Logo a seguir ao nascimento, o menino teve de sofrer uma violenta intervenção cirúrgica. Sobreviveu. Crê-se que, algures no processo de tão atribulado nascimento, terão ocorrido lesões cerebrais irreparáveis. Daí a situação do menino. De resto, ao longo da sua curta vida, já foi sujeito a outras intervenções.

O menino é 100% dependente de cuidados alheios, mas isso não faz dele uma carga. Pelo contrário, faz dele uma preciosidade. É tão amado, o menino!
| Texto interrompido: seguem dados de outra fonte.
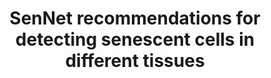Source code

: ---
authors: Suryadevara V, Hudgins AD, Rajesh A, Pappalardo A, Karpova A, Dey AK, Hertzel
  A, Agudelo A, Rocha A, Soygur B, Schilling B, Carver CM, Aguayo-Mazzucato C, Baker
  DJ, Bernlohr DA, Jurk D, Mangarova DB, Quardokus EM, Enninga EAL, Schmidt EL, Chen
  F, Duncan FE, Cambuli F, Kaur G, Kuchel GA, Lee G, Daldrup-Link HE, Martini H, Phatnani
  H, Al-Naggar IM, Rahman I, Nie J, Passos JF, Silverstein JC, Campisi J, Wang J,
  Iwasaki K, Barbosa K, Metis K, Nernekli K, Niedernhofer LJ, Ding L, Wang L, Adams
  LC, Ruiyang L, Doolittle ML, Teneche MG, Schafer MJ, Xu M, Hajipour M, Boroumand
  M, Basisty N, Sloan N, Slavov N, Kuksenko O, Robson P, Gomez PT, Vasilikos P, Adams
  PD, Carapeto P, Zhu Q, Ramasamy R, Perez-Lorenzo R, Fan R, Dong R, Montgomery RR,
  Shaikh S, Vickovic S, Yin S, Kang S, Suvakov S, Khosla S, Garovic VD, Menon V, Xu
  Y, Song Y, Suh Y, Dou Z, Neretti N
carousel: false
dccs:
- SenNet
doi: 10.1038/s41580-024-00738-8
featured: false
journal: Nature Reviews Molecular Cell Biology
keywords: '[]'
landmark: true
layout: ../../layouts/Publication.astro
pmid: 38831121
title: SenNet recommendations for detecting senescent cells in different tissues
year: 2024

---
Interrogo-me, muitas vezes, sobre os pensamentos do menino, sobre os seus sentimentos, as suas visões e impressões. Sinto, tenho quase a certeza, que a sua mudez e imobilidade escondem um mundo muito rico, ao qual, infelizmente, não podemos aceder.

Confabulo com a ideia de que o menino é um anjo.

Penso, frequentemente, que o mundo seria um lugar bem melhor se todas as crianças proporcionassem e recebessem o amor que o menino desperta e recebe.

Os pais do menino já não estão juntos, cada um construiu uma nova relação e deu-lhe um irmão - desta vez, crianças saudáveis.

O menino chama-se Tiago. Não o vejo como um menino deficiente, mas como um menino especial, muito especial.